[Stored data entries]
______________________________

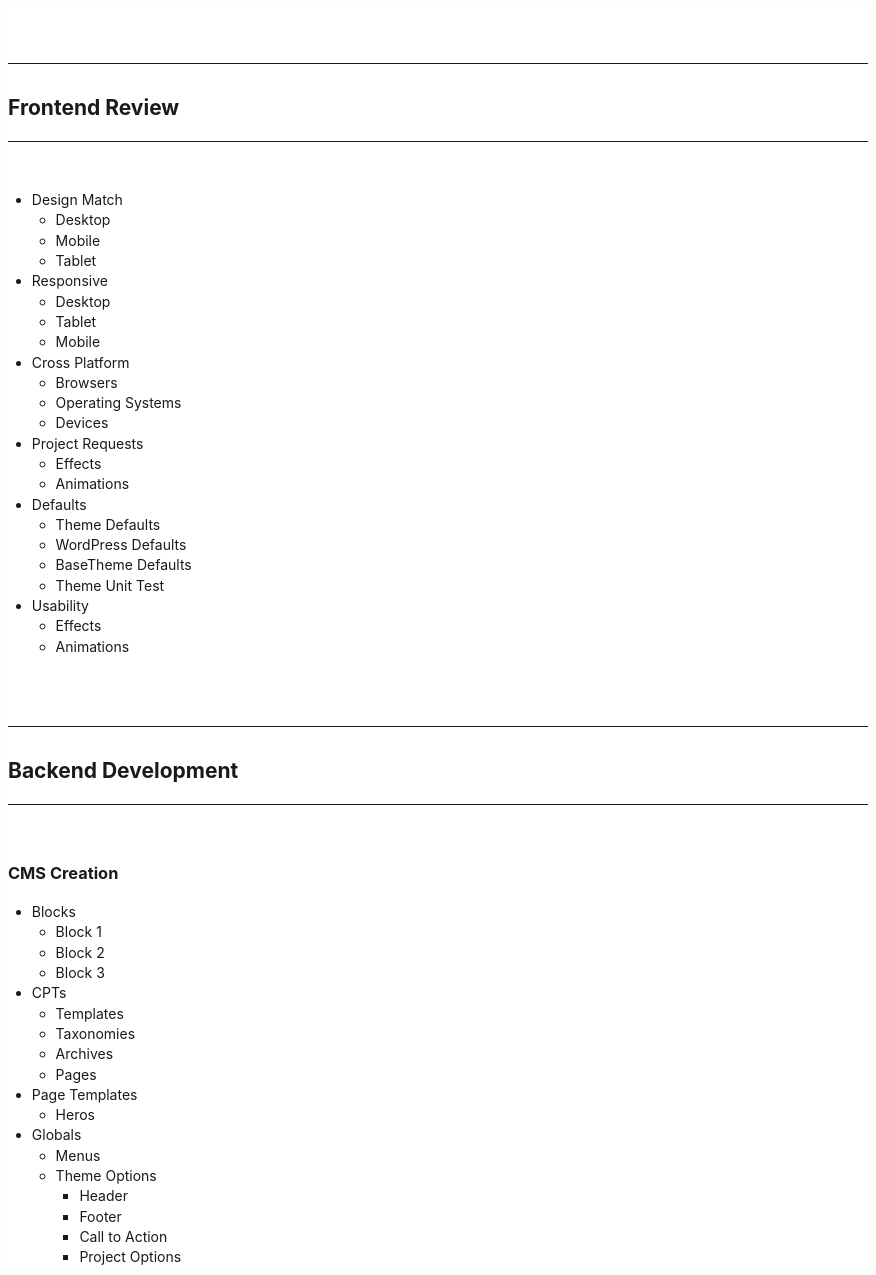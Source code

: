 <br />
<br />

---
## Frontend Review
---
<br />

- Design Match
    - Desktop
    - Mobile
    - Tablet
- Responsive
    - Desktop
    - Tablet
    - Mobile
- Cross Platform
    - Browsers
    - Operating Systems
    - Devices
- Project Requests
    - Effects
    - Animations
- Defaults
    - Theme Defaults
    - WordPress Defaults
    - BaseTheme Defaults
    - Theme Unit Test
- Usability
    - Effects
    - Animations

<br />
<br />

---
## Backend Development
---
<br />

### CMS Creation
- Blocks
    - Block 1
    - Block 2
    - Block 3
- CPTs
    - Templates
    - Taxonomies
    - Archives
    - Pages
- Page Templates
    - Heros
- Globals
    - Menus
    - Theme Options
        - Header
        - Footer
        - Call to Action
        - Project Options
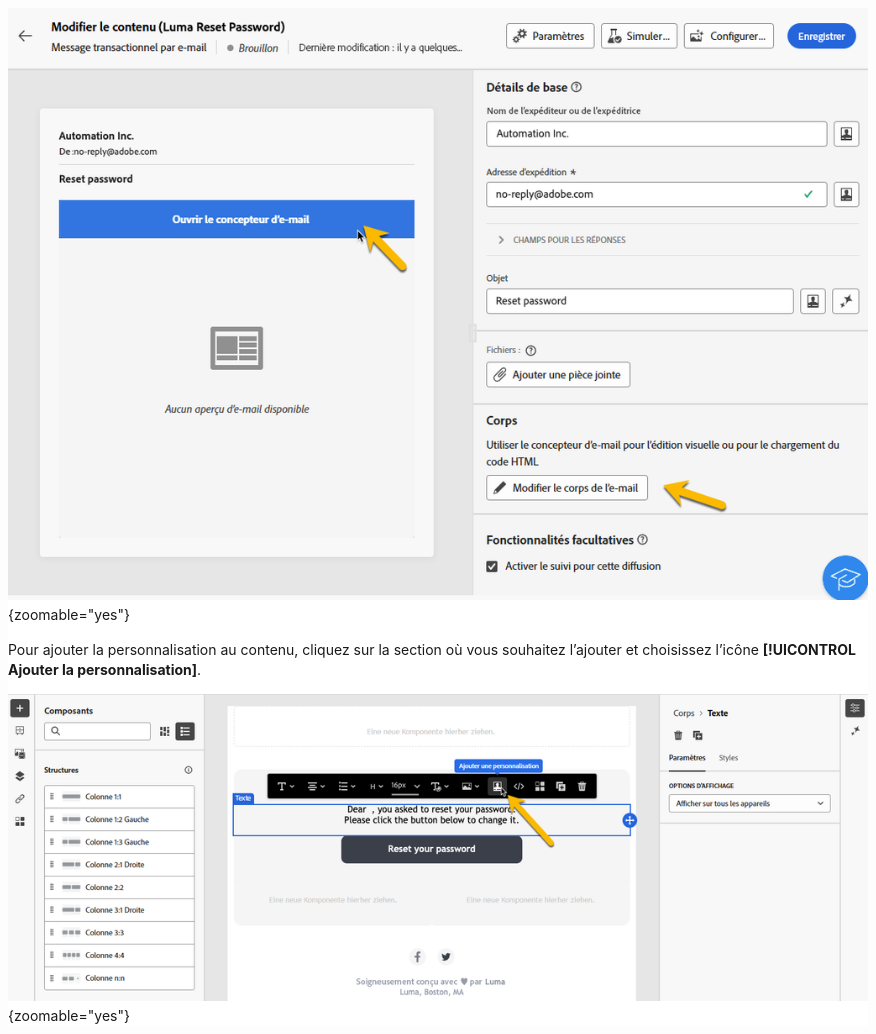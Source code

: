 ![Capture d&#39;écran montrant la création de contenu pour les modèles de messages transactionnels.](assets/template-content.png){zoomable="yes"}

Pour ajouter la personnalisation au contenu, cliquez sur la section où vous souhaitez l’ajouter et choisissez l’icône **[!UICONTROL Ajouter la personnalisation]**.

![Capture d’écran affichant l’icône de personnalisation dans l’éditeur de contenu.](assets/template-perso.png){zoomable="yes"}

______________________________

● **TASK OBJECTIVE**: Start at the line that contains "- Theme Defaults" and retype every line through the end of the entries above, both ends included. Exclude all pictures.

● **RESULT OF THIS TASK**:
    - Theme Defaults
    - WordPress Defaults
    - BaseTheme Defaults
    - Theme Unit Test
- Usability
    - Effects
    - Animations

<br />
<br />

---
## Backend Development
---
<br />

### CMS Creation
- Blocks
    - Block 1
    - Block 2
    - Block 3
- CPTs
    - Templates
    - Taxonomies
    - Archives
    - Pages
- Page Templates
    - Heros
- Globals
    - Menus
    - Theme Options
        - Header
        - Footer
        - Call to Action
        - Project Options
Source code

: ![Capture d&#39;écran montrant la création de contenu pour les modèles de messages transactionnels.](assets/template-content.png){zoomable="yes"}

Pour ajouter la personnalisation au contenu, cliquez sur la section où vous souhaitez l’ajouter et choisissez l’icône **[!UICONTROL Ajouter la personnalisation]**.

![Capture d’écran affichant l’icône de personnalisation dans l’éditeur de contenu.](assets/template-perso.png){zoomable="yes"}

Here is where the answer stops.